### Instructions for the task
Every line of the records that holds the word "label" should be copied out.

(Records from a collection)
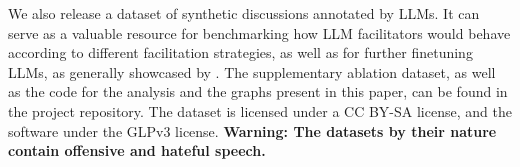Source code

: %

We also release \vmd\datasetlink a dataset of synthetic discussions annotated by \acp{LLM}. It can serve as a valuable resource for benchmarking how \ac{LLM} facilitators would behave according to different facilitation strategies, as well as for further finetuning \acp{LLM}, as generally showcased by \citet{ulmer2024}. The supplementary ablation dataset, as well as the code for the analysis and the graphs present in this paper, can be found in the project repository\analysislink. The dataset is licensed under a CC BY-SA license, and the software under the \ac{GLP}v3 license. \textbf{Warning: The datasets by their nature contain offensive and hateful speech.}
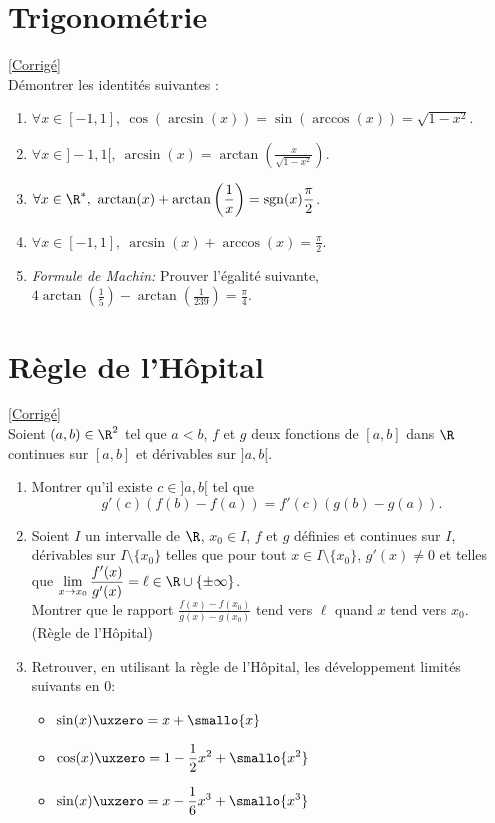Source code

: \documentclass{book}
\begin{document}
	\section{Trigonométrie }
	\textcolor{blue}{\hyperref[Trigonométrie corrigé]{[Corrigé]}}\\
	\label{Trigonométrie}
	Démontrer les identités suivantes :
	\begin{enumerate}
		\item $\forall x\in [-1,1],\ \cos(\arcsin(x))=\sin(\arccos(x))=\sqrt{1-x^2}$.
		\item $\forall x\in]-1,1[,\ \arcsin(x)=\arctan\left(\displaystyle\frac{x}{\sqrt{1-x^2}}\right)$.
		\item $\forall x\in\R^*,\ \arctan(x) +\arctan\left(\displaystyle\frac{1}{x}\right)=\operatorname{sgn}(x)\displaystyle\frac{\pi}{2}$.
		\item $\forall x\in[-1,1], \ \arcsin(x)+\arccos(x)=\displaystyle\frac{\pi}{2}$.
		\item \textit{Formule de Machin:} Prouver l'égalité suivante, $\displaystyle 4\arctan\left(\frac{1}{5}\right)-\arctan\left(\frac{1}{239}\right)=\frac{\pi}{4}$.
	\end{enumerate}
	
	\section{Règle de l'Hôpital }
	\textcolor{blue}{\hyperref[Règle de l'Hôpital]{[Corrigé]}}\\
	\label{Règle de l'Hôpital}
	Soient $(a,b)\in\R^2$ tel que $a<b$, $f$ et $g$ deux fonctions de $[a,b]$ dans $\R$ continues sur $[a,b]$ et dérivables sur $]a,b[$.
	\begin{enumerate}
		\item Montrer qu'il existe $c\in]a,b[$ tel que $$g'(c)(f(b)-f(a))=f'(c)(g(b)-g(a)).$$
		\item Soient $I$ un intervalle de $\R$, $x_0\in I$, $f$ et $g$ définies et continues sur $I$, dérivables sur $I\setminus\{x_0\}$ telles que pour tout $x\in I\setminus\{x_0\}$, $g'(x)\ne0$ et telles que $\displaystyle\lim_{x\to x_0}\frac{f'(x)}{g'(x)}=\ell\in\R\cup\{\pm\infty\}$.
		\\Montrer que le rapport $\displaystyle\frac{f(x)-f(x_0)}{g(x)-g(x_0)}$ tend vers $\ell$ quand $x$ tend vers $x_0$. (Règle de l'Hôpital)
		\item Retrouver, en utilisant la règle de l'Hôpital, les développement limités suivants en $0$:
		\begin{itemize}
			\item $\sin(x)\uxzero=x+\smallo{x}$
			\item $\displaystyle\cos(x)\uxzero=1-\frac{1}{2}x^2+\smallo{x^2}$
			\item $\displaystyle\sin(x)\uxzero=x-\frac{1}{6}x^3+\smallo{x^3}$
		\end{itemize}
	\end{enumerate}
	
\end{document}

### Result
	\label{Trigonométrie}
	\label{Règle de l'Hôpital}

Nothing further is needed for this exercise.